Please use this identifier to cite or link to this item: https://doi.org/10.1017/S0022463410000287
Title: Testimony, trauma and performance: Some examples from Southeast Asian theatre
Authors: Waterson, R. 
Issue Date: Oct-2010
Citation: Waterson, R. (2010-10). Testimony, trauma and performance: Some examples from Southeast Asian theatre. Journal of Southeast Asian Studies 41 (3) : 509-528. ScholarBank@NUS Repository. https://doi.org/10.1017/S0022463410000287
Abstract: This paper is a reflection on a number of theatre performances held in Singapore, each of which probed problematic or traumatic historical events occurring either in Singapore itself or in other parts of Southeast Asia. These avant-garde performances were inspired by or built around actual testimonies of individuals in ways which, for this author, suggest a striking fluidity in the boundaries between testimony and performance, one that raises difficult questions about performance ethics and the processes by which collective memories are shaped. The plays also made use of visual media: one had been recorded on video while others incorporated photographic and video materials into the actual performance. At the time I witnessed these plays, I had already become interested in the way that, over the course of the twentieth century, documentary films had come to play an increasingly important role in the recording of testimony concerning traumatic events. 1 Testimony on film, I have argued, functions simultaneously as evidential trace, and as performative event. Films of testimony develop their own trajectories as they enter into the realms of public remembering. They preserve and extend the record of personal experiences, thereby adding them to the pool of collective memory about an event. Theatrical performances, too, develop their own trajectories through repetition, as Marvin Carlson's statement (cited above) suggests. But what exactly might be different when testimony is performed as drama before a live audience?

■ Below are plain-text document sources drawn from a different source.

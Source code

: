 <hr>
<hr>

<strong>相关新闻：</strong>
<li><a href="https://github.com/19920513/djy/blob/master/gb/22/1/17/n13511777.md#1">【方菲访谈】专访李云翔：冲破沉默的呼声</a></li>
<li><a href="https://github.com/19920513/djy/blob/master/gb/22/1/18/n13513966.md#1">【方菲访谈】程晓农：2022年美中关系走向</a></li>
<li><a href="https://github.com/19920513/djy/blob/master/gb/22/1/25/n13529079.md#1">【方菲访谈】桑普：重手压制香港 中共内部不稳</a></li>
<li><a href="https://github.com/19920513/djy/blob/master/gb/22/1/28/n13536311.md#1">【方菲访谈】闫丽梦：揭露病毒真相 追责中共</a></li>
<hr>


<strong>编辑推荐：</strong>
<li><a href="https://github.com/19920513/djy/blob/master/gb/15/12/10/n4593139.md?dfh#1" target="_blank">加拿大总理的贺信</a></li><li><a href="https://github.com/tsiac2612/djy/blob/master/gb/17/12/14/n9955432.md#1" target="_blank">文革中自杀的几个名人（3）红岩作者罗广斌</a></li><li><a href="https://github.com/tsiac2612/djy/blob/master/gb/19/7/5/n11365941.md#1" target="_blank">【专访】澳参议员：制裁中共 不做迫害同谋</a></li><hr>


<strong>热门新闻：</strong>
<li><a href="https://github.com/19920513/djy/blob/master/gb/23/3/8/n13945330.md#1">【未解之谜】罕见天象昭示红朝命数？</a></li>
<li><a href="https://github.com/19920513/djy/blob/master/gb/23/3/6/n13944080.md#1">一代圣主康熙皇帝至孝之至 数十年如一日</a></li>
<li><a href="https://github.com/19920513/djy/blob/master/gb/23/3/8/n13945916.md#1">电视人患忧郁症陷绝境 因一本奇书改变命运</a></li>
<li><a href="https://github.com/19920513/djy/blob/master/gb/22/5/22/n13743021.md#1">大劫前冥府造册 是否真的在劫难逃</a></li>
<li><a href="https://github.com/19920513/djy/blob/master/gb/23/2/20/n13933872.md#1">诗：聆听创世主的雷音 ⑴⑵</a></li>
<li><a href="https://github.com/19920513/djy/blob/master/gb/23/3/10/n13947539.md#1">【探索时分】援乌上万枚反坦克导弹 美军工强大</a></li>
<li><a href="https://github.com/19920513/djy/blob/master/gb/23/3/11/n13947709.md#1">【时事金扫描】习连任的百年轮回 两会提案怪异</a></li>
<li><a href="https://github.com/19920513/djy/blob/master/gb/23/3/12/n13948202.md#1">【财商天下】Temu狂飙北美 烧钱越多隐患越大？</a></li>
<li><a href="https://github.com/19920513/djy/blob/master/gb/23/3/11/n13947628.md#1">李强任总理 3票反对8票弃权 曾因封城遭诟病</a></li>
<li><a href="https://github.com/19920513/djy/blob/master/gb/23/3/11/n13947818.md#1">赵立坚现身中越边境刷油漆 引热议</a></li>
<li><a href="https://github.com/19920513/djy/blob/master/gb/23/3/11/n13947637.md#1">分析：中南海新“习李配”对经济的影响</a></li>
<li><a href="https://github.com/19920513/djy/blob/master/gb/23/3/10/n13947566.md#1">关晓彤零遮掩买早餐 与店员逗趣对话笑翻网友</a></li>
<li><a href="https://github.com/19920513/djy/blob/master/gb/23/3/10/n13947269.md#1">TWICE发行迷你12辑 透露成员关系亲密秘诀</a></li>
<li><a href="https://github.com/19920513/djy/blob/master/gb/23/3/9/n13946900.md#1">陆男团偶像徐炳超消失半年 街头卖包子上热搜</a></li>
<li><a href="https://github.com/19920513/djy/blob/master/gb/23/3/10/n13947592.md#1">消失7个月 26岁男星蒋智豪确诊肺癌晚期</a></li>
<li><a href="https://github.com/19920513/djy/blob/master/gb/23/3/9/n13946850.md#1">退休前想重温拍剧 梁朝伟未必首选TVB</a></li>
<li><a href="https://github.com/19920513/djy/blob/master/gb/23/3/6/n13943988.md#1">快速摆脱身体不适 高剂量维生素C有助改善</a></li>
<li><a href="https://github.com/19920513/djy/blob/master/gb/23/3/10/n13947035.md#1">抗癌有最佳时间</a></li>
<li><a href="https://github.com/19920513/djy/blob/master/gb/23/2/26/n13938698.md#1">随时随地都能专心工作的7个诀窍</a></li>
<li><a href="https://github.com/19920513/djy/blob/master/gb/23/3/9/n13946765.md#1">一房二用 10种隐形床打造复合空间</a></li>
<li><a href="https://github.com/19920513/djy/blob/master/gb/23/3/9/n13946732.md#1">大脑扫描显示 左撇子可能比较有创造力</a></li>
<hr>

What are the purposes of such performances, and what might be their possible effects upon both participants and audiences? Is the trace left by a live theatre performance inevitably more ephemeral than those captured on film, or might it be in some respects even more powerful? These are some of the questions I raise - without necessarily being able to present definitive answers - in what follows. I conclude by arguing that in the Singapore context, because censorship laws place very specific constraints on the making of documentary films with openly political content, in recent years theatre has been able to offer a slightly greater space than film as a medium for critical reflection. How theatre directors and actors have tried to use this space is a subject correspondingly deserving of our close attention. Copyright © The National University of Singapore 2010.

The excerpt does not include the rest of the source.